Supplied information:
▼
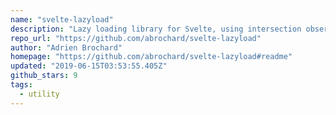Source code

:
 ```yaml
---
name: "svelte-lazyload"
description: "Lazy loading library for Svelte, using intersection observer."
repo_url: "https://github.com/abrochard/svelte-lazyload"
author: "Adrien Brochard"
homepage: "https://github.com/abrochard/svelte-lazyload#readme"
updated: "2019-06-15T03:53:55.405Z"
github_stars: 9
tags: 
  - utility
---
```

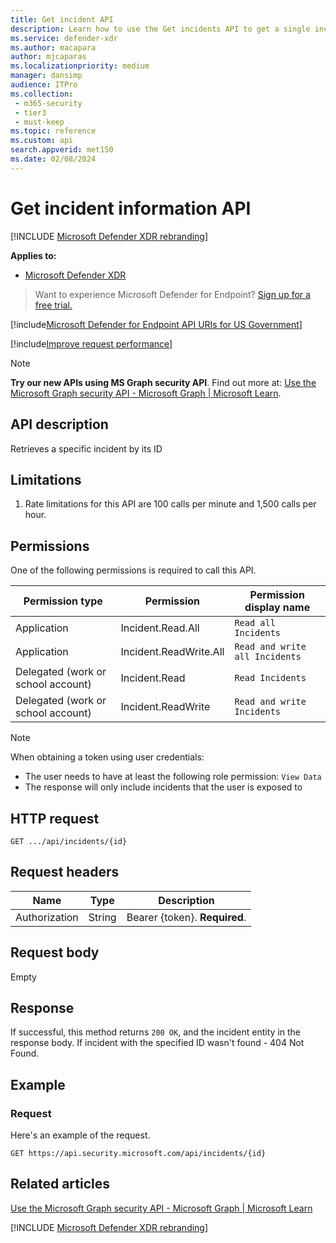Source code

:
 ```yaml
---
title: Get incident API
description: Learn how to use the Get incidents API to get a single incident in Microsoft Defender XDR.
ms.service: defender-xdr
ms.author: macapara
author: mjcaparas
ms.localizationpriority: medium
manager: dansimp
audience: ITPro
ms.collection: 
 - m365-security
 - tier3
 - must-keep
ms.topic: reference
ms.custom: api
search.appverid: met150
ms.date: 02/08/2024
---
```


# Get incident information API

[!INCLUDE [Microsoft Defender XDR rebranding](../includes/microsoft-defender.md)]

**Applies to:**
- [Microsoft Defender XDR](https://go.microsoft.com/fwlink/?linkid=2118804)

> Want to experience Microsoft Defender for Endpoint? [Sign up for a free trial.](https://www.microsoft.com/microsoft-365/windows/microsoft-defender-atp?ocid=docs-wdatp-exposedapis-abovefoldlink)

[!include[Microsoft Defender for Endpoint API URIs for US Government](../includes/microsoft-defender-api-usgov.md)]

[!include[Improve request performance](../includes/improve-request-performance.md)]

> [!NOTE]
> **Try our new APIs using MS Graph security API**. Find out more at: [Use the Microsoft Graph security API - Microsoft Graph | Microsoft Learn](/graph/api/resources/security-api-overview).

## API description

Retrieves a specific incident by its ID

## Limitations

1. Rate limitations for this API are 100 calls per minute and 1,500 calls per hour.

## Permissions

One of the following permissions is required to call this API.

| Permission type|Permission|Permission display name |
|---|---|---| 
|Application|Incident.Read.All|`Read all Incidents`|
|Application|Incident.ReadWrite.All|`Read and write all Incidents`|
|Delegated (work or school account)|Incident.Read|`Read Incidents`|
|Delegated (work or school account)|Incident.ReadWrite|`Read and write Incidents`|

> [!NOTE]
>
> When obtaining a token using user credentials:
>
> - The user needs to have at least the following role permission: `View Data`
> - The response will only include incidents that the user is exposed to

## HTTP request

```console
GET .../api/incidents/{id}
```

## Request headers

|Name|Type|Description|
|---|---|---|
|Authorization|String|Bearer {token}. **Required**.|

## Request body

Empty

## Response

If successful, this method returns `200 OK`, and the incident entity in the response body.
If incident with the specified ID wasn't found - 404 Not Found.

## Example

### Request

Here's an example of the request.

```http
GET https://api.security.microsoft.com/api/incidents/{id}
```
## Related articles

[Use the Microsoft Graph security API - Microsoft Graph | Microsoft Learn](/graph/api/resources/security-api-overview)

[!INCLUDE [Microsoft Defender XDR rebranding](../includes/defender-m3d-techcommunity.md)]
▲
Go through the material and copy each line that contains "user".

> When obtaining a token using user credentials:
> - The user needs to have at least the following role permission: `View Data`
> - The response will only include incidents that the user is exposed to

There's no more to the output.